### Exercise
Give back exactly the lines from the "Linguagens de Programação 💻" line to the final line of the records, and only those, minus any pictures.

### Exercise materials
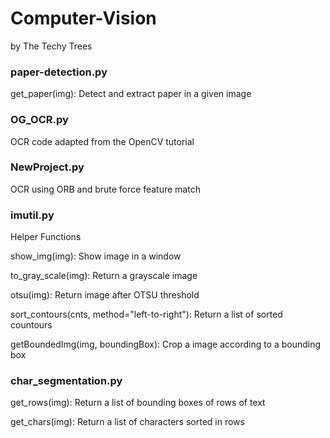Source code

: # Computer-Vision
by The Techy Trees

### paper-detection.py
get_paper(img): Detect and extract paper in a given image

### OG_OCR.py
OCR code adapted from the OpenCV tutorial

### NewProject.py
OCR using ORB and brute force feature match

### imutil.py
Helper Functions

show_img(img): Show image in a window

to_gray_scale(img): Return a grayscale image

otsu(img): Return image after OTSU threshold

sort_contours(cnts, method="left-to-right"): Return a list of sorted countours

getBoundedImg(img, boundingBox): Crop a image according to a bounding box

### char_segmentation.py
get_rows(img): Return a list of bounding boxes of rows of text

get_chars(img): Return a list of characters sorted in rows
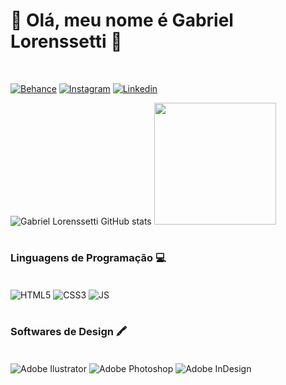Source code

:  <!-- Cabeçario -->

  <h1>
    👋 Olá, meu nome é Gabriel Lorenssetti 👋
  </h1>
  
<br>

<div>
 
[![Behance](https://img.shields.io/badge/Behance-0054F7?style=for-the-badge&logo=behance&logoColor=white)](https://www.behance.net/gabriellorenss/)
[![Instagram](https://img.shields.io/badge/Instagram-E4405F?style=for-the-badge&logo=instagram&logoColor=white)](https://www.instagram.com/gab_loren7/)
[![Linkedin](https://img.shields.io/badge/LinkedIn-0077B5?style=for-the-badge&logo=linkedin&logoColor=white)](https://www.linkedin.com/in/gabriel-lorenssetti-8a352a29b/)

</div>

![Gabriel Lorenssetti GitHub stats](https://github-readme-stats.vercel.app/api?username=Gab-loren7&show_icons=true&theme=transparent)
<img height="195em" loading="lazy" height="180em" src="https://github-readme-stats.vercel.app/api/top-langs/?username=Gab-loren7&layout=compact&langs_count=7&theme=transparent"/> 

<h1></h1>
<div>
  <h3>
    Linguagens de Programação 💻
  </h3>
  <br>
 
 <img align="center" alt="HTML5" src="https://img.shields.io/badge/HTML5-E34F26?style=for-the-badge&logo=html5&logoColor=white">
 <img align="center" alt="CSS3" src="https://img.shields.io/badge/CSS3-1572B6?style=for-the-badge&logo=css3&logoColor=white">
 <img align="center" alt="JS" src="https://img.shields.io/badge/JavaScript-F7DF1E?style=for-the-badge&logo=javascript&logoColor=black">
</div>

<h1></h1>
<div>
  <h3>
    Softwares de Design 🖍
  </h3>
  <br>
 
 <img align="center" alt="Adobe Ilustrator" src="https://img.shields.io/badge/Adobe%20Illustrator-FF9A00?style=for-the-badge&logo=adobe%20illustrator&logoColor=white">
 <img align="center" alt="Adobe Photoshop" src="https://img.shields.io/badge/Adobe%20Photoshop-31A8FF?style=for-the-badge&logo=Adobe%20Photoshop&logoColor=black">
 <img align="center" alt="Adobe InDesign" src="https://img.shields.io/badge/Adobe%20InDesign-FF3366?style=for-the-badge&logo=Adobe%20InDesign&logoColor=white">
</div>
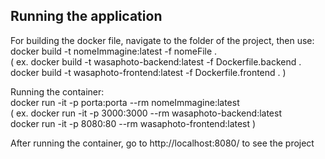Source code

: ## Running the application

For building the docker file, navigate to the folder of the project, then use: <br />
	docker build -t nomeImmagine:latest -f nomeFile . <br />
	( ex. docker build -t wasaphoto-backend:latest -f Dockerfile.backend . <br />
	      docker build -t wasaphoto-frontend:latest -f Dockerfile.frontend . ) 
	
Running the container: <br />
	docker run -it -p porta:porta --rm nomeImmagine:latest <br />
	( ex. docker run -it -p 3000:3000 --rm wasaphoto-backend:latest <br />
	      docker run -it -p 8080:80 --rm wasaphoto-frontend:latest ) 
	     
After running the container, go to http://localhost:8080/ to see the project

### Answer box
    Linguagens de Programação 💻
  </h3>
  <br>
 
 <img align="center" alt="HTML5" src="https://img.shields.io/badge/HTML5-E34F26?style=for-the-badge&logo=html5&logoColor=white">
 <img align="center" alt="CSS3" src="https://img.shields.io/badge/CSS3-1572B6?style=for-the-badge&logo=css3&logoColor=white">
 <img align="center" alt="JS" src="https://img.shields.io/badge/JavaScript-F7DF1E?style=for-the-badge&logo=javascript&logoColor=black">
</div>

<h1></h1>
<div>
  <h3>
    Softwares de Design 🖍
  </h3>
  <br>
 
 <img align="center" alt="Adobe Ilustrator" src="https://img.shields.io/badge/Adobe%20Illustrator-FF9A00?style=for-the-badge&logo=adobe%20illustrator&logoColor=white">
 <img align="center" alt="Adobe Photoshop" src="https://img.shields.io/badge/Adobe%20Photoshop-31A8FF?style=for-the-badge&logo=Adobe%20Photoshop&logoColor=black">
 <img align="center" alt="Adobe InDesign" src="https://img.shields.io/badge/Adobe%20InDesign-FF3366?style=for-the-badge&logo=Adobe%20InDesign&logoColor=white">
</div>
Source code

: ## Running the application

For building the docker file, navigate to the folder of the project, then use: <br />
	docker build -t nomeImmagine:latest -f nomeFile . <br />
	( ex. docker build -t wasaphoto-backend:latest -f Dockerfile.backend . <br />
	      docker build -t wasaphoto-frontend:latest -f Dockerfile.frontend . ) 
	
Running the container: <br />
	docker run -it -p porta:porta --rm nomeImmagine:latest <br />
	( ex. docker run -it -p 3000:3000 --rm wasaphoto-backend:latest <br />
	      docker run -it -p 8080:80 --rm wasaphoto-frontend:latest ) 
	     
After running the container, go to http://localhost:8080/ to see the project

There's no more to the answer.